La ascensión del Señor
1. Después de resucitar de entre los muertos, nuestro Señor Jesucristo, queriendo mostrar con una prueba segura y digna de toda fe que había resucitado en el mismo cuerpo con el que colgó de la cruz, vivió cuarenta días con sus discípulos, entrando y saliendo, comiendo y bebiendo1. Así convenía, en efecto, que fuesen afianzados los vacilantes, que se predicase la verdad del evangelio a la posteridad, que se mostrase a los creyentes la incorrupción e inmortalidad futura de su carne en aquella bienaventuranza eterna y que se refutase a los hombres extraviados que piensan y enseñan acerca del Señor cosa distinta al contenido de la verdad. Efectivamente, una vez resucitado, subió al cielo en el mismo cuerpo en el que muerto visitó los infiernos. Colocó en el cielo la morada de su carne ya inmortal, que él mismo se había construido en el seno de la virgen madre.
2. A algunos les extraña lo que dice el Señor en el evangelio: Nadie ha subido al cielo sino el que ha bajado del cielo: el hijo del hombre que está en el cielo2. ¿Cómo se afirma -dicen- que descendió del cielo el hijo del hombre, si fue asumido aquí en el seno de una virgen? A quienes así hablan no hay que despreciarlos, sino enseñarlos, pues pienso que buscan con piedad, pero que aún no pueden comprender lo que buscan. Ignoran que la divinidad misma tomó aquella humanidad, de forma que Dios y el hombre constituían una sola persona y que aquella humanidad se unió a la divinidad de tal forma, que el único Cristo era Palabra, espíritu y carne. Y por eso se dijo: Nadie ha subido al cielo sino quien ha bajado del cielo: el hijo del hombre que está en el cielo.

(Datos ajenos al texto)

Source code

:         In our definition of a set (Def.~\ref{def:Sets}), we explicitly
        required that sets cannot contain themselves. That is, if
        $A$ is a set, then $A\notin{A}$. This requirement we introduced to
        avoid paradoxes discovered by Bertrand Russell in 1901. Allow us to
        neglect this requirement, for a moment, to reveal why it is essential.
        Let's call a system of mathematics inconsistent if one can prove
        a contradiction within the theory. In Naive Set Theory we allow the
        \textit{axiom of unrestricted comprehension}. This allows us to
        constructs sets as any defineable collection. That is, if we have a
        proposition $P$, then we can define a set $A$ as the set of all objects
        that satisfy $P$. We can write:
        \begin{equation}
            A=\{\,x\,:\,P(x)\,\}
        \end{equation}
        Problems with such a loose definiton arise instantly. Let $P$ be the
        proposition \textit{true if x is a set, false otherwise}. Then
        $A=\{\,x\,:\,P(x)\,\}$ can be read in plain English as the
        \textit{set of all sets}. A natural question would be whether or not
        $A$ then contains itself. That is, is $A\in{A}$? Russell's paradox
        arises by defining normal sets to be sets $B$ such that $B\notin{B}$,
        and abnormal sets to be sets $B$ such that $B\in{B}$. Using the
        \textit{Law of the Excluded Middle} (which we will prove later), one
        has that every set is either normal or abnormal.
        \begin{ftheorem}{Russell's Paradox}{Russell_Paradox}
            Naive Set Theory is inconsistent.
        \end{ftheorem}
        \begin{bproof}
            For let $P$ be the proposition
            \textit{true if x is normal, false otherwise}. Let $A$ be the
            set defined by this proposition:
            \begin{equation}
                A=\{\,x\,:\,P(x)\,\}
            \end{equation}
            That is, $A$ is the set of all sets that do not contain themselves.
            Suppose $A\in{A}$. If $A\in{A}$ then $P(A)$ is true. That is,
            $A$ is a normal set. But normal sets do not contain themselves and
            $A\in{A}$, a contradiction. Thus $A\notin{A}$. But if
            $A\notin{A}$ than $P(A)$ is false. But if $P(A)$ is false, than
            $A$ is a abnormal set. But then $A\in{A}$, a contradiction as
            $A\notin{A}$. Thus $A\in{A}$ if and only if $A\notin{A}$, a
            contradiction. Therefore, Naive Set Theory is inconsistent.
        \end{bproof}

3. Una y otra sustancia se comunican los nombres que son de su propiedad: la divina a la humana y la humana a la divina, de modo que al Hijo de Dios se le llama hombre, y al hijo del hombre Dios, siendo en ambos casos el mismo e idéntico Cristo. En efecto, nuestro Señor Jesucristo se dignó tomar al hombre de manera que no desdeñó llamarse hijo del hombre, como leemos en muchos textos evangélicos. Él mismo pregunta al bienaventurado Pedro: ¿Quién dicen los hombres que es el hijo del hombre?3 Pedro, inspirándoselo el mismo Cristo, la piedra, le respondió: Tú eres Cristo, el Hijo de Dios vivo4. He aquí el citarista simbolizado en David; se ha manifestado ahora, al tocar los corazones de los suyos y producir el sonido deseado y conocido por todos. Y en su pasión, llenando de terror a los judíos, dijo respecto a su última venida: Un día veréis al hijo del hombre venir sobre las nubes del cielo5. Y en otro lugar: Veréis a los ángeles subir y bajar hasta el hijo del hombre6. Al decir subir manifestó estar en el cielo; al decir bajar mostró que tampoco faltaría nunca de la tierra, como lo prometió también a sus discípulos al ascender al cielo con estas palabras: He aquí que yo estoy con vosotros todos los días hasta el fin del mundo7.
4. Tanto amó Dios al género humano que entregó a su hijo unigénito por la vida del mundo8. Si el Padre no nos hubiese entregado la vida no tendríamos vida. Si la vida no hubiese muerto, no se hubiese dado muerte a la muerte. El mismo Cristo el Señor es la vida de la que dice el evangelista Juan: Éste es el Dios verdadero y la vida eterna9. Él mismo dice a la muerte por boca del profeta, amenazándola con la muerte: ¡Oh muerte!, yo seré tu muerte; seré mordedura para ti, ¡oh infierno!10 Como si dijera: «Muriendo, te daré muerte, te destruiré, te privaré de todo poder y daré libertad a los que tienes cautivos. Quisiste apoderarte de mí, que soy inocente; justo es que pierdas a los que quisiste tener en tu poder».
5. Así, pues, la vida murió, la vida permaneció, la vida resucitó y, dando muerte a la muerte, con su muerte nos aportó la vida. Por tanto, la muerte fue absorbida por la victoria11 de Cristo, que es la vida eterna12; como dice el Apóstol: Devoró a la muerte para que seamos herederos de la vida13. Por Cristo nos hemos convertido en herederos de la vida eterna, pues hemos sido liberados de la muerte eterna por él, de quien no dudamos ser también sus miembros. A los cuarenta días, es decir, hoy, el Señor Jesús subió al cielo contemplándolo sus discípulos, llenos de admiración. Estando en pie y hablando entre sí, repentinamente lo arrebató una nube y lo quitó de su vista, elevándolo al cielo14.